Data supplied ▸
________

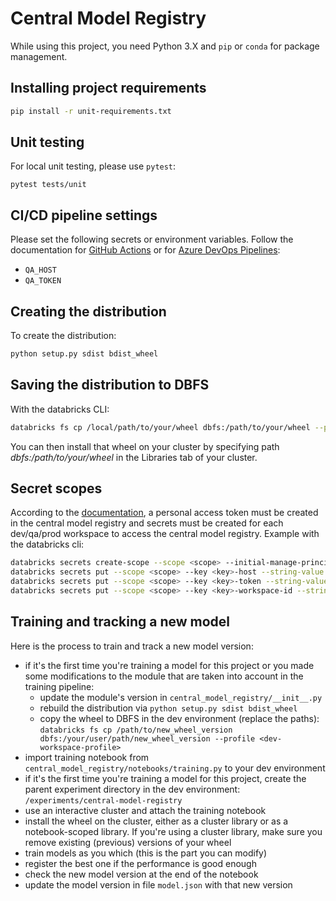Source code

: # Central Model Registry

While using this project, you need Python 3.X and `pip` or `conda` for package management.

## Installing project requirements

```bash
pip install -r unit-requirements.txt
```

## Unit testing

For local unit testing, please use `pytest`:
```
pytest tests/unit
```

## CI/CD pipeline settings

Please set the following secrets or environment variables. 
Follow the documentation for [GitHub Actions](https://docs.github.com/en/actions/reference) or for [Azure DevOps Pipelines](https://docs.microsoft.com/en-us/azure/devops/pipelines/process/variables?view=azure-devops&tabs=yaml%2Cbatch):
- `QA_HOST`
- `QA_TOKEN`

## Creating the distribution

To create the distribution:
```bash
python setup.py sdist bdist_wheel
```

## Saving the distribution to DBFS

With the databricks CLI:
```bash
databricks fs cp /local/path/to/your/wheel dbfs:/path/to/your/wheel --profile <dev-workspace-profile-name>
```

You can then install that wheel on your cluster by specifying path *dbfs:/path/to/your/wheel* in the Libraries tab of your cluster.

## Secret scopes 

According to the [documentation](https://docs.databricks.com/applications/machine-learning/manage-model-lifecycle/multiple-workspaces.html), a personal access token must be created in the central model registry and secrets must be created for each dev/qa/prod workspace to access the central model registry. Example with the databricks cli:
```bash
databricks secrets create-scope --scope <scope> --initial-manage-principal users --profile <my_env_profile>
databricks secrets put --scope <scope> --key <key>-host --string-value <workspace_url> --profile <my_env_profile>
databricks secrets put --scope <scope> --key <key>-token --string-value <personal_access_token> --profile <my_env_profile>
databricks secrets put --scope <scope> --key <key>-workspace-id --string-value <workspace_id> --profile <my_env_profile>
```

## Training and tracking a new model

Here is the process to train and track a new model version:
- if it's the first time you're training a model for this project or you made some modifications to the module that are taken into account in the training pipeline:
	- update the module's version in `central_model_registry/__init__.py`
	- rebuild the distribution via `python setup.py sdist bdist_wheel`
	- copy the wheel to DBFS in the dev environment (replace the paths): `databricks fs cp /path/to/new_wheel_version dbfs:/your/user/path/new_wheel_version --profile <dev-workspace-profile>`
- import training notebook from `central_model_registry/notebooks/training.py` to your dev environment
- if it's the first time you're training a model for this project, create the parent experiment directory in the dev environment: `/experiments/central-model-registry`
- use an interactive cluster and attach the training notebook
- install the wheel on the cluster, either as a cluster library or as a notebook-scoped library. If you're using a cluster library, make sure you remove existing (previous) versions of your wheel
- train models as you which (this is the part you can modify)
- register the best one if the performance is good enough
- check the new model version at the end of the notebook
- update the model version in file `model.json` with that new version
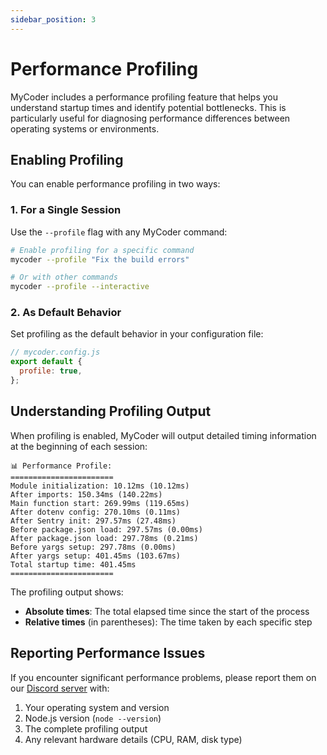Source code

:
 ```yaml
---
sidebar_position: 3
---
```


# Performance Profiling

MyCoder includes a performance profiling feature that helps you understand startup times and identify potential bottlenecks. This is particularly useful for diagnosing performance differences between operating systems or environments.

## Enabling Profiling

You can enable performance profiling in two ways:

### 1. For a Single Session

Use the `--profile` flag with any MyCoder command:

```bash
# Enable profiling for a specific command
mycoder --profile "Fix the build errors"

# Or with other commands
mycoder --profile --interactive
```

### 2. As Default Behavior

Set profiling as the default behavior in your configuration file:

```javascript
// mycoder.config.js
export default {
  profile: true,
};
```

## Understanding Profiling Output

When profiling is enabled, MyCoder will output detailed timing information at the beginning of each session:

```
📊 Performance Profile:
=======================
Module initialization: 10.12ms (10.12ms)
After imports: 150.34ms (140.22ms)
Main function start: 269.99ms (119.65ms)
After dotenv config: 270.10ms (0.11ms)
After Sentry init: 297.57ms (27.48ms)
Before package.json load: 297.57ms (0.00ms)
After package.json load: 297.78ms (0.21ms)
Before yargs setup: 297.78ms (0.00ms)
After yargs setup: 401.45ms (103.67ms)
Total startup time: 401.45ms
=======================
```

The profiling output shows:

- **Absolute times**: The total elapsed time since the start of the process
- **Relative times** (in parentheses): The time taken by each specific step

## Reporting Performance Issues

If you encounter significant performance problems, please report them on our [Discord server](https://discord.gg/5K6TYrHGHt) with:

1. Your operating system and version
2. Node.js version (`node --version`)
3. The complete profiling output
4. Any relevant hardware details (CPU, RAM, disk type)
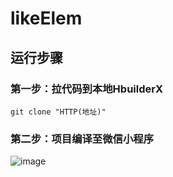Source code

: # likeElem

## 运行步骤

### 第一步：拉代码到本地HbuilderX

``` git clone HTTP地址
git clone "HTTP(地址)"
```

### 第二步：项目编译至微信小程序

![image](https://github.com/Orange200/likeElem/assets/65278755/fd297197-dff9-4038-9fb3-fa278dfdfb01)

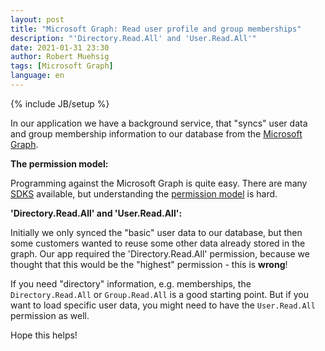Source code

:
 ```yaml
---
layout: post
title: "Microsoft Graph: Read user profile and group memberships"
description: "'Directory.Read.All' and 'User.Read.All'"
date: 2021-01-31 23:30
author: Robert Muehsig
tags: [Microsoft Graph]
language: en
---
```


{% include JB/setup %}

In our application we have a background service, that "syncs" user data and group membership information to our database from the [Microsoft Graph](https://docs.microsoft.com/en-us/graph).

__The permission model:__

Programming against the Microsoft Graph is quite easy. There are many [SDKS](https://docs.microsoft.com/en-us/graph/sdks/sdks-overview) available, but understanding the [permission model](https://docs.microsoft.com/en-us/graph/permissions-reference) is hard.

__'Directory.Read.All' and 'User.Read.All':__

Initially we only synced the "basic" user data to our database, but then some customers wanted to reuse some other data already stored in the graph. Our app required the 'Directory.Read.All' permission, because we thought that this would be the "highest" permission - this is __wrong__!

If you need "directory" information, e.g. memberships, the `Directory.Read.All` or `Group.Read.All` is a good starting point. But if you want to load specific user data, you might need to have the `User.Read.All` permission as well.

Hope this helps!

________

Exercise requirements ▸
Retype the records above, but only those lines that fall between the line containing "## CI/CD pipeline settings" and the line containing "## Training and tracking a new model", with both of those lines included, exactly as written.

Task solution ▸
## CI/CD pipeline settings

Please set the following secrets or environment variables. 
Follow the documentation for [GitHub Actions](https://docs.github.com/en/actions/reference) or for [Azure DevOps Pipelines](https://docs.microsoft.com/en-us/azure/devops/pipelines/process/variables?view=azure-devops&tabs=yaml%2Cbatch):
- `QA_HOST`
- `QA_TOKEN`

## Creating the distribution

To create the distribution:
```bash
python setup.py sdist bdist_wheel
```

## Saving the distribution to DBFS

With the databricks CLI:
```bash
databricks fs cp /local/path/to/your/wheel dbfs:/path/to/your/wheel --profile <dev-workspace-profile-name>
```

You can then install that wheel on your cluster by specifying path *dbfs:/path/to/your/wheel* in the Libraries tab of your cluster.

## Secret scopes 

According to the [documentation](https://docs.databricks.com/applications/machine-learning/manage-model-lifecycle/multiple-workspaces.html), a personal access token must be created in the central model registry and secrets must be created for each dev/qa/prod workspace to access the central model registry. Example with the databricks cli:
```bash
databricks secrets create-scope --scope <scope> --initial-manage-principal users --profile <my_env_profile>
databricks secrets put --scope <scope> --key <key>-host --string-value <workspace_url> --profile <my_env_profile>
databricks secrets put --scope <scope> --key <key>-token --string-value <personal_access_token> --profile <my_env_profile>
databricks secrets put --scope <scope> --key <key>-workspace-id --string-value <workspace_id> --profile <my_env_profile>
```

## Training and tracking a new model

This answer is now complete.